Chapter 7 Model formulas and coefficients
Make sure mosaic
is loaded.
7.1 Examining model coefficients
The lm()
operator finds model coefficients. To illustrate, here’s a pair of statements that read in a data frame and fit a model to it:
mod <- lm( time ~ year + sex, data = SwimRecords)
The first argument to lm
is a model design, the second is the data frame.
The object created by lm
— here given the name mod
— contains a variety of information about the model. To access the coefficients themselves, use the coef()

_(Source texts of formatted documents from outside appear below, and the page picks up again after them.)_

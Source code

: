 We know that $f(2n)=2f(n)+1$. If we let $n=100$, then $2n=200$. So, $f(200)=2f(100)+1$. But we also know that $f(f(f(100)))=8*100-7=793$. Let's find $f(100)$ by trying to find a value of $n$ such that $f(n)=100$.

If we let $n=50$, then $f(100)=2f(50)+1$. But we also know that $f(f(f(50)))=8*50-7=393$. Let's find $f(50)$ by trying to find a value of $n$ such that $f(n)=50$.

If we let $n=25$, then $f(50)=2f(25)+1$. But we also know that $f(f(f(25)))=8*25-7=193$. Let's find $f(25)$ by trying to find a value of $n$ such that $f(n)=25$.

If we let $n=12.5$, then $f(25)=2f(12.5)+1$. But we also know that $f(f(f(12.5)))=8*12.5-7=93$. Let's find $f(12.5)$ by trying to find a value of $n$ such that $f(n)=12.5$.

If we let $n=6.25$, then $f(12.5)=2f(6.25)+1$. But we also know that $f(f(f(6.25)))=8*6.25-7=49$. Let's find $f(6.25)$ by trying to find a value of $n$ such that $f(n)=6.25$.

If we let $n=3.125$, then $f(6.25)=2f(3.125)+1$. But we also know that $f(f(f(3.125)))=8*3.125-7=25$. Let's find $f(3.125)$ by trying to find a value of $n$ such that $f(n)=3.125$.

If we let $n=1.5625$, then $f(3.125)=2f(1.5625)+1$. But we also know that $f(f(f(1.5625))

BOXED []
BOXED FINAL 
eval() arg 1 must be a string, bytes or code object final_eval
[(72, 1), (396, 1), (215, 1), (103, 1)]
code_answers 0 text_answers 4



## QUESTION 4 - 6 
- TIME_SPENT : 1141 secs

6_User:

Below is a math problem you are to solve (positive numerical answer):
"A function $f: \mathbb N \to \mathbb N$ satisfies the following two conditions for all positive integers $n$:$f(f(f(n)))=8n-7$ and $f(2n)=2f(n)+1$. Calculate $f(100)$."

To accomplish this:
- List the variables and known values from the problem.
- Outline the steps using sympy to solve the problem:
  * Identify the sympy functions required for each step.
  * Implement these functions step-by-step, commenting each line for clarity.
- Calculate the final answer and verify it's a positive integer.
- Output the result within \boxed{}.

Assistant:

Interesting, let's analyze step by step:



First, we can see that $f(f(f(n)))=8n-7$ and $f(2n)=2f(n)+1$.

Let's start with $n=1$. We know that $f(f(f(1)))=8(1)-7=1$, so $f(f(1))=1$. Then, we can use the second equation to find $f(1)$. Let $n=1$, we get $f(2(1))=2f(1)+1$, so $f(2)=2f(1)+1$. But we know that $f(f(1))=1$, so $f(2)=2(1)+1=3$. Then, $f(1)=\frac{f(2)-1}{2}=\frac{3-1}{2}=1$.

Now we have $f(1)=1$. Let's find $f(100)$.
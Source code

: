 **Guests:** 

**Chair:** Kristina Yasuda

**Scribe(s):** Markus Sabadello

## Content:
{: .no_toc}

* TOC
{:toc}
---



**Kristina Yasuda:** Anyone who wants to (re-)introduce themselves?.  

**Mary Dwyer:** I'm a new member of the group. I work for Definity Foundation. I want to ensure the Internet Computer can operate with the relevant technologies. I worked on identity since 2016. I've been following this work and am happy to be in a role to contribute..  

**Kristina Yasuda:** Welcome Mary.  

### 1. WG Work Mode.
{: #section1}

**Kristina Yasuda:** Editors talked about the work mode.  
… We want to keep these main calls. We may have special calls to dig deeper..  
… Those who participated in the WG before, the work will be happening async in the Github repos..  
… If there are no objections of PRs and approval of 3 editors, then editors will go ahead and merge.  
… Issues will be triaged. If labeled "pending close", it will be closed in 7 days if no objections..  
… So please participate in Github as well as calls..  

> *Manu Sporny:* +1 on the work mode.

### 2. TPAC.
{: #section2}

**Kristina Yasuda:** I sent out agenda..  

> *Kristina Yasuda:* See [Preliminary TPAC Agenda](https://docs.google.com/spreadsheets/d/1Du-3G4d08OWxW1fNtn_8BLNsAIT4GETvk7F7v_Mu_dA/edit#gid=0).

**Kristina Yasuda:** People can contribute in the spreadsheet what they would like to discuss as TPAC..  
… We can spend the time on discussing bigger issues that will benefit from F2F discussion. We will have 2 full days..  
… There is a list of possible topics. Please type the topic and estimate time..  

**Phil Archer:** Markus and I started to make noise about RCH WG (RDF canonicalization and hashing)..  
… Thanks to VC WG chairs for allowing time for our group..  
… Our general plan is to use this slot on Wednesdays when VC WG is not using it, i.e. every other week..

operator applied to the model:
coef(mod)
## (Intercept) year sexM
## 555.7167834 -0.2514637 -9.7979615
As shorthand to display the coefficients, just type the name of the object that is storing the model:
mod
##
## Call:
## lm(formula = time ~ year + sex, data = SwimRecords)
##
## Coefficients:
## (Intercept) year sexM
## 555.7168 -0.2515 -9.7980
A more detailed report can be gotten with the summary
operator. This gives additional statistical information that will be used in later chapters:
summary(mod)
##
## Call:
## lm(formula = time ~ year + sex, data = SwimRecords)
##
## Residuals:
## Min 1Q Median 3Q Max
## -4.7027 -2.7027 -0.5968 1.2796 19.0759
##
## Coefficients:
## Estimate Std. Error t value Pr(>|t|)
## (Intercept) 555.71678 33.79991 16.441 < 2e-16 ***
## year -0.25146 0.01732 -14.516 < 2e-16 ***
## sexM -9.79796 1.01287 -9.673 8.79e-14 ***
## ---
## Signif. codes: 0 '***' 0.001 '**' 0.01 '*' 0.05 '.' 0.1 ' ' 1
##
## Residual standard error: 3.983 on 59 degrees of freedom
## Multiple R-squared: 0.844, Adjusted R-squared: 0.8387
## F-statistic: 159.6 on 2 and 59 DF, p-value: < 2.2e-16
From time to time in the exercises, you will be asked to calculate model values “by hand.” This is accomplished by multiplying the coefficients by the appropriate values and adding them up. For example, the model value for a male swimmer in 2010 would be:
555.7 - 0.2515*2010 - 9.798
## [1] 40.387
Notice that the “value” used to multiply the intercept is always 1, and the “value” used for a categorical level is either 0 or 1 depending on whether there is a match with the level. In this example, since the swimmer in question was male, the value of sex M
is 1. If the swimmer had been female, the value for sex M
would have been 0.
When a model includes interaction terms, the interaction coefficients need to be multiplied by all the values involved in the interaction. For example, here is a model with an interaction between year
and sex
:
mod2 <- lm( time ~ year * sex, data = SwimRecords)
coef(mod2)
## (Intercept) year sexM year:sexM
## 697.3012156 -0.3240459 -302.4638388 0.1499166
697.3 - 0.3240*2010 - 302.5 + 0.1499*2010
## [1] 44.859
The year:sexM
coefficient is being multiplied by the year (2010) and the value of sex M
, which is 1 for this male swimmer.
7.2 Other Useful Operators
cross()
will combine two categorical variables into a single variable. For example, in the Current Population Survey data, the variablesex
has levels F and M, while the variablerace
has levels W and NW. Crossing the two variables combines them; the new variable has four levels: F.NW, M.NW, F.W, M.W:
CPS <- CPS85 # from mosaicData
RaceSex <- cross(CPS$sex, CPS$race)
summary(RaceSex)
## F:NW F:W M:NW M:W
## 28 217 39 250
The summary tells us that there are 28 non-white females, 270 white females, etc, in the new categorical variable called RaceSex.
as.factor()
will convert a quantitative variable to a categorical variable. This is useful when a quantity likemonth
has been coded as a number, say 1 for January and 2 for February, etc. but you do not want models to treat it as such.
To illustrate, consider two different models of the usage temperature versus month:
utils <- read.csv("http://tiny.cc/mosaic/utilities.csv")
mod1 <- lm( temp ~ month, data = utils)
mod2 <- lm( temp ~ as.factor(month), data = utils)
Here are the graphs of those models:
xyplot(temp + fitted(mod1) ~ month, data = utils)
xyplot( temp + fitted(mod2) ~ month, data = utils )
In the first model, month is treated quantitatively, so the model term month
produces a straight-line relationship that does not correspond well to the data.
In the second model, month is treated categorically, allowing a more complicated model relationship. In fact, this is a groupwise model: the model values represent the mean temperature for each month.